Zulip Chat Archive

Stream: mathlib4

Topic: Refactoring framework (and generalizations)

Thomas Murrills (Aug 26 2025 at 18:22):

Recently, I've been working on ways to record and write refactors in a syntax- and elaboration-aware manner.

There are often two situtations in which we want to be able to construct a refactor:

within the elaboration of something whose elaboration is under our control (as an example, I was able to reformat the docstrings of to_additive to use /-- -/ instead of " " by modifying the elaboration of the to_additive attribute itself to record the refactor in oleans)
while traversing all syntax during linting

The second situation is a bit tricky, though, since linters are not allowed to modify the environment. My workaround is this:

have the linters store the edits in a ref (e.g. an IO.Ref or a Mutex, but the act of actually storing an edit is quick and usually relatively infrequent, so IO.Ref should be sufficient)
add elab_rules for the eoi command token at the end of every (ordinary) file which read the data out of said IO.Refs and ferry it into a persistent env extension.

Ideally, there would be controlled ways to modify the environment in linters. But being able to register "cleanup" operations that run at the end of every file is, I think, potentially more generally useful, and worth having anyway; e.g. we might like to run certain inexpensive env_linters at the end of every file during editing.

We also might want to record other data besides refactors from within linters, such as arbitrary statistics on a library. For example, this framework could allow the tactic analysis framework to persist profiling data into reports which could then be collected and consolidated from the oleans (or from any other file we might like to write during the cleanup phase).

(These two points are the "and generalizations" part of this topic.)

There are subtleties here, of course: we need to have an appropriate data structure for storing things in the ref during interactive elaboration, where the file may change and then get re-elaborated/re-linted; we need to wait for everything to finish before running a cleanup function; etc. This—plus figuring out exactly where the "joins" should be in this framework so that it is flexible but conveniently modular, and does not lock you into premature abstractions—is the bulk of what I'm working on.

I'd like to mention that this is not intended as an alternative to leanup (which faces more difficult challenges) but rather for controlled, same-version refactors.

One advantage of doing things this way is that it's hopefully more maintainable than an approach like lake exe refactor (from which I took inspiration—and a little code, thank you Mario :) ), which effectively recreates the lean frontend. Here, we only need to interact with hopefully-pretty-stable env extension and ref APIs.

It also allows us to run the "hard part" of refactors nonlocally: push a commit which activates your refactoring linter, wait for CI to finish, then pull the olean cache, and run a cheaper exe locally to read the recorded edits from oleans and write them.

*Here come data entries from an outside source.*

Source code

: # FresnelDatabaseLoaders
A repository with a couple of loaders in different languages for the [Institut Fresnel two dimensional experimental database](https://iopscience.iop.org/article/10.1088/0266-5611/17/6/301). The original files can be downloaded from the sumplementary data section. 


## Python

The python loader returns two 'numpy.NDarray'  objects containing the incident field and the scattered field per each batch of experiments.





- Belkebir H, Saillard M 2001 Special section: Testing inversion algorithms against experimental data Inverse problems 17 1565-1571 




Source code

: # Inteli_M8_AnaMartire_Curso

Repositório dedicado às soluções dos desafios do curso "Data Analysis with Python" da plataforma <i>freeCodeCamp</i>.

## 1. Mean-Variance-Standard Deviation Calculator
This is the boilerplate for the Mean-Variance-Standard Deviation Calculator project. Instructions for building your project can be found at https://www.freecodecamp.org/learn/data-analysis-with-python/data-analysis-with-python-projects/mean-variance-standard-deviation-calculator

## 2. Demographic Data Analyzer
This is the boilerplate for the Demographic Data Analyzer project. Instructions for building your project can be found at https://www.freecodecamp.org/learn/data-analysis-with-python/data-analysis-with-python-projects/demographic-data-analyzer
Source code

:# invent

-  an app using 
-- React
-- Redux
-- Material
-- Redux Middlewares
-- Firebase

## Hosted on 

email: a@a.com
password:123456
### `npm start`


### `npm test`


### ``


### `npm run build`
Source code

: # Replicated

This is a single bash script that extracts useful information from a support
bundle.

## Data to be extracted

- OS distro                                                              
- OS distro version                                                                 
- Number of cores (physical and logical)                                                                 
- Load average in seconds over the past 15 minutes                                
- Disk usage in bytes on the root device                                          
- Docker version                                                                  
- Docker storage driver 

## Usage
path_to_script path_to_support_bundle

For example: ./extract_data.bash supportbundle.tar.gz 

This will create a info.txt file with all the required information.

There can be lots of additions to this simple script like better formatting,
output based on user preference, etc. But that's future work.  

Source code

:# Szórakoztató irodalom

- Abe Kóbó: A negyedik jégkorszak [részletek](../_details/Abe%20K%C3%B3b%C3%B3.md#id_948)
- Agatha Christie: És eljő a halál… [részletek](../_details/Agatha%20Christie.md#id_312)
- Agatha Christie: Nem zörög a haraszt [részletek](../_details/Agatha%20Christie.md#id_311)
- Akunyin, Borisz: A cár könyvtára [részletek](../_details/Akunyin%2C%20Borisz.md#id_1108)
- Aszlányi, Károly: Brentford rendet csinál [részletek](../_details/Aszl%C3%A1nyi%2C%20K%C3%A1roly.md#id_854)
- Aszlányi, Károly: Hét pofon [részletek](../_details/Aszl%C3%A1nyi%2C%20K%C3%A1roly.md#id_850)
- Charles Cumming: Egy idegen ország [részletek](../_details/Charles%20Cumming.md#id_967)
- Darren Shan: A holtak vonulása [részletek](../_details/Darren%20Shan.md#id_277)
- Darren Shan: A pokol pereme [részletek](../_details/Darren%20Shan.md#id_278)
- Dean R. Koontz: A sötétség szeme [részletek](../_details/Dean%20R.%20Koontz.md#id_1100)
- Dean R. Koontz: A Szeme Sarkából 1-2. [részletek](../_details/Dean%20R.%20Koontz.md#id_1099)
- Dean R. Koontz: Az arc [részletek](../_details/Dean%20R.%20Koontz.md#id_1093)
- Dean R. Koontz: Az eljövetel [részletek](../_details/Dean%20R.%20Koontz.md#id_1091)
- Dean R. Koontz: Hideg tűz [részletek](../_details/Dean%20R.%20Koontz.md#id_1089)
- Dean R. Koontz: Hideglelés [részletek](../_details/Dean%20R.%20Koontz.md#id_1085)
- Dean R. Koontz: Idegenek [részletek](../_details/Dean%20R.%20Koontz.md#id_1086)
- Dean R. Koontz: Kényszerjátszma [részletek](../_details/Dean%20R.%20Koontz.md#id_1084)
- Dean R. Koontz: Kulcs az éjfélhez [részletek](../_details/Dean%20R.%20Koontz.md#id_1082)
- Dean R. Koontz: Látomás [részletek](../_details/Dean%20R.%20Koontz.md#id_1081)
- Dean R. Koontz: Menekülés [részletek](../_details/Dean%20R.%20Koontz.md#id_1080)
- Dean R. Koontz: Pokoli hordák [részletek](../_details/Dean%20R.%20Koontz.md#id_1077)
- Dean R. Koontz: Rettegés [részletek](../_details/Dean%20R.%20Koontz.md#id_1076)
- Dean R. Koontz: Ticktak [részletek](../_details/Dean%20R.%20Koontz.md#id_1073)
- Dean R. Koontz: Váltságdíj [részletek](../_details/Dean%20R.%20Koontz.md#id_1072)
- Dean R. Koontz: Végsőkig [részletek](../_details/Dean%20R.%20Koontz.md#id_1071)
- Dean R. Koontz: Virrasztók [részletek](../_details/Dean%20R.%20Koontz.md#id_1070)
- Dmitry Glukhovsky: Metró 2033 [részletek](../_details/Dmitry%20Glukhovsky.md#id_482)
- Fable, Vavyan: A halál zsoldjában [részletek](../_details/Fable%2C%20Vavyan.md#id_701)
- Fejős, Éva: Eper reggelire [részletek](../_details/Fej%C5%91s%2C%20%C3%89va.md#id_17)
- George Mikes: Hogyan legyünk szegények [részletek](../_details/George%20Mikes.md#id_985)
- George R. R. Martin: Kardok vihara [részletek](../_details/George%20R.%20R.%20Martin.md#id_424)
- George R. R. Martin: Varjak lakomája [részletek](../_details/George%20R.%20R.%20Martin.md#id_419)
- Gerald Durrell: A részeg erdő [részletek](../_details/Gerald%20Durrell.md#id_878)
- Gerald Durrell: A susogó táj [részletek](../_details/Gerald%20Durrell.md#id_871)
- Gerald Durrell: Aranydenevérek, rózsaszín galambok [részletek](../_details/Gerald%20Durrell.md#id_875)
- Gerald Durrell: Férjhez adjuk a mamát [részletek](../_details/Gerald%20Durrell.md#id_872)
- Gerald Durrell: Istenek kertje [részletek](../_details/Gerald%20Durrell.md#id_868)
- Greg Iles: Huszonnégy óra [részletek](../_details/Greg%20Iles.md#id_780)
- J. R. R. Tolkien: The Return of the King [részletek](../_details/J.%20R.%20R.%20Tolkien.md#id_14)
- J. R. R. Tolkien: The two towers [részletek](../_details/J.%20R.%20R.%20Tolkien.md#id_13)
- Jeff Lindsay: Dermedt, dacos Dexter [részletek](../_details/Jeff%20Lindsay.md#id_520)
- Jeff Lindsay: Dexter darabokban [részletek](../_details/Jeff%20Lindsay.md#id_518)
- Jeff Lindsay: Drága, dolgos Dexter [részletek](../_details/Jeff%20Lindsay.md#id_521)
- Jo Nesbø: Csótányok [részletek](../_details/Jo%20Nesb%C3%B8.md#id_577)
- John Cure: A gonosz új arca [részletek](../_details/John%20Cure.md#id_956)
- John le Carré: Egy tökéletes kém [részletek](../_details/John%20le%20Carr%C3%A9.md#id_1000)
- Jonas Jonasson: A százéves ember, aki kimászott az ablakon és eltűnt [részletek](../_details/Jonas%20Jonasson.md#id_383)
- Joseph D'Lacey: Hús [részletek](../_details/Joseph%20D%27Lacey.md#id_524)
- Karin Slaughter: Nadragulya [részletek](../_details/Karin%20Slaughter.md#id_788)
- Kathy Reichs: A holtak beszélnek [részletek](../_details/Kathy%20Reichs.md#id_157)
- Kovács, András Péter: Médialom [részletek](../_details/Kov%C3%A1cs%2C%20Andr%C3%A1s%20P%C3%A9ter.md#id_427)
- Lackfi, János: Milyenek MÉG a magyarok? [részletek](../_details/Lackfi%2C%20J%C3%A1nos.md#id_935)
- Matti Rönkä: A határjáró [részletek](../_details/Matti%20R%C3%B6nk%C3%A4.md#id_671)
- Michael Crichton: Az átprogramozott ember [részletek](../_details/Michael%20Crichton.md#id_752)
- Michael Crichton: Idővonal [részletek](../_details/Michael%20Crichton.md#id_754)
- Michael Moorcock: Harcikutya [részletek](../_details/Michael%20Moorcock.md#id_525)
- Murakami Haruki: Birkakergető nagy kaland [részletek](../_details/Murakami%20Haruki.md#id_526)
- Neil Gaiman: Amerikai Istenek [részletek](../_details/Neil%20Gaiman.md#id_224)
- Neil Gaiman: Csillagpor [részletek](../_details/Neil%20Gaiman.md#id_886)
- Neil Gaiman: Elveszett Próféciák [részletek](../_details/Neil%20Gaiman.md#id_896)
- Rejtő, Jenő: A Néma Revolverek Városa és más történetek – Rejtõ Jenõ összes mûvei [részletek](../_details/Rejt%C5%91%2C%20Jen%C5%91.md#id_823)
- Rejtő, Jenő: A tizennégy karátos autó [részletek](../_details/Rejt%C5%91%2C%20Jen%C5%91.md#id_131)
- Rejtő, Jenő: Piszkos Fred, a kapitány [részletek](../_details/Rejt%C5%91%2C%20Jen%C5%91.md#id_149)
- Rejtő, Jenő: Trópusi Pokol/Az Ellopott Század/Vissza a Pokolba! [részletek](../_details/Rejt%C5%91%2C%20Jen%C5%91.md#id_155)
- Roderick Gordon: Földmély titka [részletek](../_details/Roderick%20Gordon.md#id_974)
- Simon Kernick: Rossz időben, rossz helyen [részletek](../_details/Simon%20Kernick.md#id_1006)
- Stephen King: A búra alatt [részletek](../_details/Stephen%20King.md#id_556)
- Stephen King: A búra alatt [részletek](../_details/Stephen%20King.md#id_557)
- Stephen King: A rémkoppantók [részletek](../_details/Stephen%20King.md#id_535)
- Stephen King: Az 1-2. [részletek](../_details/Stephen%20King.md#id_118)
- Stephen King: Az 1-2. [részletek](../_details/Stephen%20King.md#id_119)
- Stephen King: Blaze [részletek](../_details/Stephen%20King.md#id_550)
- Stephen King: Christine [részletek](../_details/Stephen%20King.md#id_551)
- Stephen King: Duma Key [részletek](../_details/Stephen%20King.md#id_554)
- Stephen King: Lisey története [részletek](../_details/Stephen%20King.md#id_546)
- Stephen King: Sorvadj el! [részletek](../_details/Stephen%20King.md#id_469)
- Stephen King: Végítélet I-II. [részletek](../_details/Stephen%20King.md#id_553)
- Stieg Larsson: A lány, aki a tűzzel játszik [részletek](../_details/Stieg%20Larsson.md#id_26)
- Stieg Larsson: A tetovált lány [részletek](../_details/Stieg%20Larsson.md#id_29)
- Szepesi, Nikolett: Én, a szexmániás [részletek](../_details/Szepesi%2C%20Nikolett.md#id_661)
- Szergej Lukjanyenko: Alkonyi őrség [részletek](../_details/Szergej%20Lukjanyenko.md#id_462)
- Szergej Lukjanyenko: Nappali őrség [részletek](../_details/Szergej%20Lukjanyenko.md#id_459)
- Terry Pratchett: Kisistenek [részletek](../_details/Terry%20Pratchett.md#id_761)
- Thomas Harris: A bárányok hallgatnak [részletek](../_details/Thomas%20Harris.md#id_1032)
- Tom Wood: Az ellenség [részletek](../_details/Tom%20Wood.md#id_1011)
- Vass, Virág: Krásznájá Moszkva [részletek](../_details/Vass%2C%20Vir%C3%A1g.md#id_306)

(Initially, I did want to recreate the lean frontend so that we could intervene at any point during the process. But I ultimately felt that this would be too sensitive to relatively rapidly-changing Lean internals, and thus not maintainable. Maybe one day, though!)

Thomas Murrills (Aug 26 2025 at 18:23):

I'll share the code shortly, once I clean it up a little, but I can anticipate that perhaps more important than the underlying infrastructure will be the utilities that make refactorings easy. So, I'm asking here for potential large-scale refactors to stress-test this and provoke the development of basic utilities! :)

Damiano Testa (Aug 26 2025 at 18:27):

I have written various "one-use" refactor tools and another trick that I used is to have the linter rewrite the file when parsing eoi: linters are not allowed to modify the environment "after the fact", but they can still run writeFile... :upside_down:

Thomas Murrills (Aug 26 2025 at 18:45):

Ah, yes, I forgot to mention—I’ve seen eoi put to good use in your linters! :)

For thinking about a non-one-off (many-off?) framework, though, I really wanted to try to persist data nonlocally for large refactors which demanded whole-library builds. I also would worry a bit about rewriting the file while it built (albeit at the end), then relying on its oleans for future files… Maybe it’s not strictly necessary, but for a variety of reasons I like the notion of separating the phase of recording all edits from the phase of writing all edits here—it at least feels more robust. :)

Damiano Testa (Aug 26 2025 at 18:49):

I completely agree that having some framework where linters are, one way or another, allowed to make persistent environment changes is great! I always wish that linters came with a Boolean field allowPersistent that decides whether or not the environment should be reset after their code ran...

Last updated: Feb 28 2026 at 14:05 UTC